Consider the parametric equations 𝑥 of 𝑡 equals two sin 𝑡 and 𝑦 of 𝑡 equals three cos 𝑡, where 𝑡 is greater than zero and less than three 𝜋. Which of the following is the sketch of the given equations?

Here we’ve been given a pair of parametric equations and asked to find the sketch of the curve over the open interval for 𝑡 from zero to three 𝜋. We’re going to need to find some coordinate pairs that satisfy our parametric equations. Now whilst we don’t technically want to include 𝑡 equals zero and 𝑡 equals three 𝜋, we know that 𝑡 approaches both of these values. So we’ll use direct substitution to find the coordinate pair that our curve approaches at the end points on our open interval.
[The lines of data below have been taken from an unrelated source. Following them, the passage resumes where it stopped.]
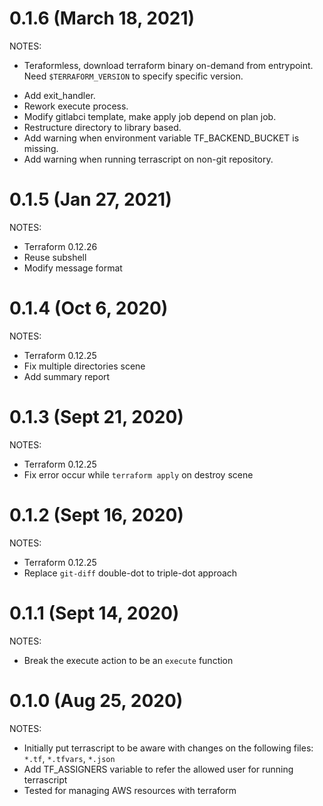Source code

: # 0.1.6 (March 18, 2021)
NOTES:
* Teraformless, download terraform binary on-demand from entrypoint. Need `$TERRAFORM_VERSION` to specify specific version.
+ Add exit_handler.
+ Rework execute process.
+ Modify gitlabci template, make apply job depend on plan job.
+ Restructure directory to library based.
+ Add warning when environment variable TF_BACKEND_BUCKET is missing.
+ Add warning when running terrascript on non-git repository.

# 0.1.5 (Jan 27, 2021)
NOTES:
* Terraform 0.12.26
* Reuse subshell
* Modify message format

# 0.1.4 (Oct 6, 2020)
NOTES:
* Terraform 0.12.25
* Fix multiple directories scene
* Add summary report

# 0.1.3 (Sept 21, 2020)
NOTES:
* Terraform 0.12.25
* Fix error occur while `terraform apply` on destroy scene

# 0.1.2 (Sept 16, 2020)
NOTES:
* Terraform 0.12.25
* Replace `git-diff` double-dot to triple-dot approach

# 0.1.1 (Sept 14, 2020)
NOTES:
* Break the execute action to be an `execute` function

# 0.1.0 (Aug 25, 2020)
NOTES:
* Initially put terrascript to be aware with changes on the following files: `*.tf`, `*.tfvars`, `*.json`
* Add TF_ASSIGNERS variable to refer the allowed user for running terrascript
* Tested for managing AWS resources with terraform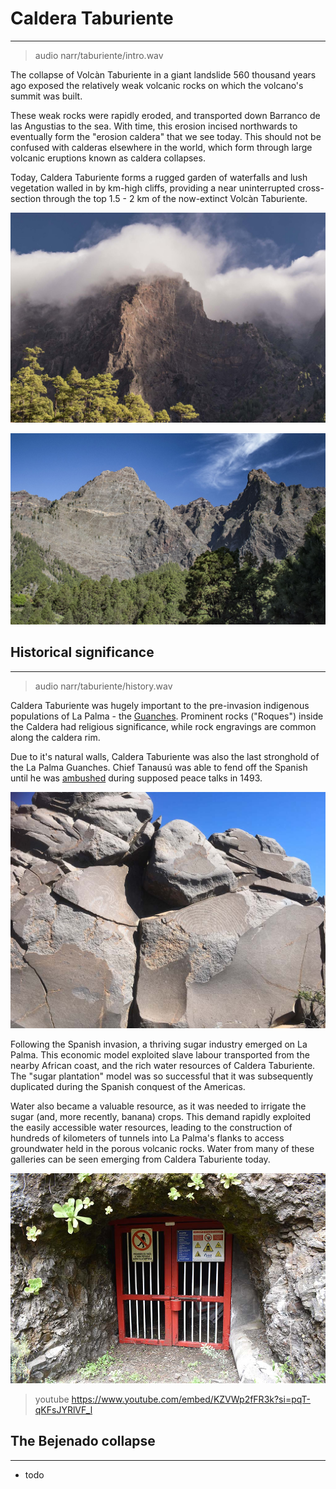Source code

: # Caldera Taburiente
----

> audio narr/taburiente/intro.wav

The collapse of Volcàn Taburiente in a giant landslide 560 thousand years ago exposed the relatively weak volcanic rocks on which the volcano's summit was built.  

These weak rocks were rapidly eroded, and transported down Barranco de las Angustias to the sea. With time, this erosion incised northwards to eventually form the "erosion caldera" that we see today. This should not be confused with calderas elsewhere in the world, which form through large volcanic eruptions known as caldera collapses.


Today, Caldera Taburiente forms a rugged garden of waterfalls and lush vegetation walled in by km-high cliffs, providing a near uninterrupted cross-section through the top 1.5 - 2 km of the now-extinct Volcàn Taburiente.

![The caldera often fills with clouds, giving eternal, prehistoric vibes.](./img/taburiente.jpg)

![View of the 1.5 km high cliff "Risco Liso" from inside Caldera Taburiente.](./img/riscoLiso.jpg)

## Historical significance
----

> audio narr/taburiente/history.wav

Caldera Taburiente was hugely important to the pre-invasion indigenous populations of La Palma - the [Guanches](https://en.wikipedia.org/wiki/Guanches). Prominent rocks ("Roques") inside the Caldera had religious significance, while rock engravings are common along the caldera rim.

Due to it's natural walls, Caldera Taburiente was also the last stronghold of the La Palma Guanches. Chief Tanausú was able to fend off the Spanish until he was [ambushed](https://islandmomma.wordpress.com/2014/07/16/tanausu-and-acerina-a-story-of-love-betrayal-from-la-palma/) during supposed peace talks in 1493. 

![Rock engravings are common along the rim of Caldera Taburiente, suggesting the indigenous Guanches's also used these heights for star-gazing activities](./img/petroglyphs.jpg)

Following the Spanish invasion, a thriving sugar industry emerged on La Palma. This economic model exploited slave labour transported from the nearby African coast, and the rich water resources of Caldera Taburiente. The "sugar plantation" model was so successful that it was subsequently duplicated during the Spanish conquest of the Americas. 

Water also became a valuable resource, as it was needed to irrigate the sugar (and, more recently, banana) crops. This demand rapidly exploited the easily accessible water resources, leading to the construction of hundreds of kilometers of tunnels into La Palma's flanks to access groundwater held in the porous volcanic rocks. Water from many of these galleries can be seen emerging from Caldera Taburiente today.

![The entrance to a water mining tunnel ("galleria") in Caldera Taburiente. Note the water pipe on the right that brings groundwater to the irrigation channels providing water to banana plantations.](./img/galleria.jpg)


> youtube https://www.youtube.com/embed/KZVWp2fFR3k?si=pqT-qKFsJYRlVF_l

## The Bejenado collapse
-----

- todo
Let’s choose intervals of 𝜋 by two radians. Now if we were actually looking to sketch the curve, we may wish to choose, say, 𝜋 by four as our subinterval. But we’re just simply looking to compare our coordinates to the given graphs. To find the first ordered pair, we substitute 𝑡 equals zero into each of our parametric equations. That gives us 𝑥 equals two sin zero and 𝑦 equals three cos zero. Our first ordered pair is zero, three.

We then substitute 𝑡 equals 𝜋 by two. And we get 𝑥 equals two sin of 𝜋 by two and 𝑦 equals three cos of 𝜋 by two. That gives us 𝑥 equals two and 𝑦 equals zero. We continue the pattern by substituting 𝑡 equals 𝜋 to get two sin 𝜋 for 𝑥 and three cos 𝜋 for 𝑦, giving us an ordered pair of zero, negative three. Substituting 𝑡 equals three 𝜋 by two into each equation, and we get 𝑥 equals negative two and 𝑦 equals zero. For 𝑡 equals two 𝜋, we get the ordered pair zero, three. And our last two ordered pairs occur when 𝑡 equals five 𝜋 by two and three 𝜋. And they are two, zero and zero, negative three, respectively.

Let’s compare these to each of our sketches. And we need to ensure that we move in increasing values of 𝑡. That is, we begin at 𝑡 equals zero and move all the way through to 𝑡 equals three 𝜋. That leaves us with either B or C. And in fact, we move in a clockwise direction. So actually, we’re interested in C. And you might have noticed that the values themselves repeat. It should be quite clear now that, due to the nature of the shape of our curve, this pattern will continue forever. The sketch of the equations 𝑥 of 𝑡 equals two sin 𝑡 and 𝑦 of 𝑡 equals three cos 𝑡 is C.